Pediatric Clinical Chemistry

Rapid 2nd-Tier Test for Measurement of 3-OH-Propionic and Methylmalonic Acids on Dried Blood Spots: Reducing the False-Positive Rate for Propionylcarnitine during Expanded Newborn Screening by Liquid Chromatography-Tandem Mass Spectrometry

Giancarlo la Marca 1*, Sabrina Malvagia 1, Elisabetta Pasquini 1, Marzia Innocenti 2, Maria Alice Donati 1, Enrico Zammarchi 1

1 Metabolic Unit, Department of Paediatrics, Meyer Children's Hospital
2 Department of Pharmaceuticals Department, University of Florence, Florence, Italy

* To whom correspondence should be addressed. E-mail: g.lamarca{at}meyer.it.

Background: The expansion of newborn screening programs has increased the number of newborns diagnosed with inborn errors of metabolism in the presymptomatic phase, but it has also increased the number of costly, stress-producing false-positive results. Because propionylcarnitine (C3) is one of the analytes most frequently responsible for false-positive results, we aimed to develop a rapid liquid chromatography-tandem mass spectrometry (LC-MS/MS) method to identify free methylmalonic and 3-OH propionic acids (3-OH-PAs) in blood spots.

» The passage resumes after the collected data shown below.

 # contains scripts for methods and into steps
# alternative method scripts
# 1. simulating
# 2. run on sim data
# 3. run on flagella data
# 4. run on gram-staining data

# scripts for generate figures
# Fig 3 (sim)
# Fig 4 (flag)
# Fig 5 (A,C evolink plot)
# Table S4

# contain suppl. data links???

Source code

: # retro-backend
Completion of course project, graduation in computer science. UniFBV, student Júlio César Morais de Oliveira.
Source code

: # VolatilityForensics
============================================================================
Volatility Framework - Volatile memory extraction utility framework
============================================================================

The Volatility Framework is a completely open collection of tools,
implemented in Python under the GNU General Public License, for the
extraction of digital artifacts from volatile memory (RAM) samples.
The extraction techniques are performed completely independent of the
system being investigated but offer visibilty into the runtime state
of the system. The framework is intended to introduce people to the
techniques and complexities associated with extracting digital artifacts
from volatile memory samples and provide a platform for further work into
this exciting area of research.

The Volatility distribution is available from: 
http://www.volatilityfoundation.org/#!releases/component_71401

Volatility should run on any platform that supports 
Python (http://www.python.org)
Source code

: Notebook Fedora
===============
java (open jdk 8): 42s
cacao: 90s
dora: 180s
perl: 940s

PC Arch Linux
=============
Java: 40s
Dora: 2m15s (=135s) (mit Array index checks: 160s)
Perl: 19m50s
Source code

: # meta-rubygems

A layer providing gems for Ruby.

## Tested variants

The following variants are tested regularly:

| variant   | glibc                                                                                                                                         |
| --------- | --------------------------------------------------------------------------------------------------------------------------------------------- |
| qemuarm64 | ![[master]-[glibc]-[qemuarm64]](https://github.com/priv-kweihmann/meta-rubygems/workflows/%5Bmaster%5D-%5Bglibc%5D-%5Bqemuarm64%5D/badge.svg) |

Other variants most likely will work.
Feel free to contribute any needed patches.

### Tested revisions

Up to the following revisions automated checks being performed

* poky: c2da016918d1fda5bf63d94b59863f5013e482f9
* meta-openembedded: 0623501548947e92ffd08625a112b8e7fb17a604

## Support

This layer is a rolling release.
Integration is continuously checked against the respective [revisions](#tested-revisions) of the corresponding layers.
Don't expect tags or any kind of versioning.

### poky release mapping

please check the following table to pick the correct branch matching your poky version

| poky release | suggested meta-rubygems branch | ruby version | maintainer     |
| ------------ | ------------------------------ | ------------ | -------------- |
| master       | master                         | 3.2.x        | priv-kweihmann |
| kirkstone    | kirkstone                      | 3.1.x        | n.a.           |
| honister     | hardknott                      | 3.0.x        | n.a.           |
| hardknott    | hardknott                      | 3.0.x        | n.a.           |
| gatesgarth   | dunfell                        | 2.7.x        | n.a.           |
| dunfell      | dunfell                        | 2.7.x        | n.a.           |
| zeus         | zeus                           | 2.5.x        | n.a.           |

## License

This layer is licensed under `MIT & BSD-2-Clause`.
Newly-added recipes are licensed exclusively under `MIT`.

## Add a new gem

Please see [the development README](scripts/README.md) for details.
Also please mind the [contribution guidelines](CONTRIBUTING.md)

Methods: We studied newborn screening spots from 250 healthy controls; 124 from infants with abnormal C3, of whom only 5 (4%) were truly affected; 124 from infants with altered isolated methylmalonylcarnitine; and 4 from clinically diagnosed patients. Whole blood was eluted from a 3.2-mm dried blood spot by a CH3CN/H2O 7:3 and 5 mL/L formic. This extract was injected into a LC-MS/MS equipped with pneumatically assisted electrospray without derivatization. Total analysis time was 5 min per sample.

Results: The assays were linear up to 3300 nmol/L for both metabolites. Intra- and interassay imprecision data were 3.6%-8% and 3.1%-%, respectively, for methylmalonic acid (MMA) and 5.2%-20% and 3.6%-17% for 3OH-PA. Limit of detection and limit of quantitation were 1.95 and 4.2 µmol/L, respectively, for MMA and 8 and 10 µmol/L for 3OH-PA. The recoveries were 92.9%-106.1%. No deterioration was noted on the columns after 500 chromatographic runs. If the new method had been used as a 2nd-tier test for the 124 samples, only the 5 true positives would have been recalled for additional samples, and the positive predictive value would have been 100%.

Conclusions: This method has the potential to markedly reduce false-positive results and the associated costs and anxiety. It may also be suitable for diagnosing and routinely monitoring blood spots for methylmalonic aciduria and propionic acidemia.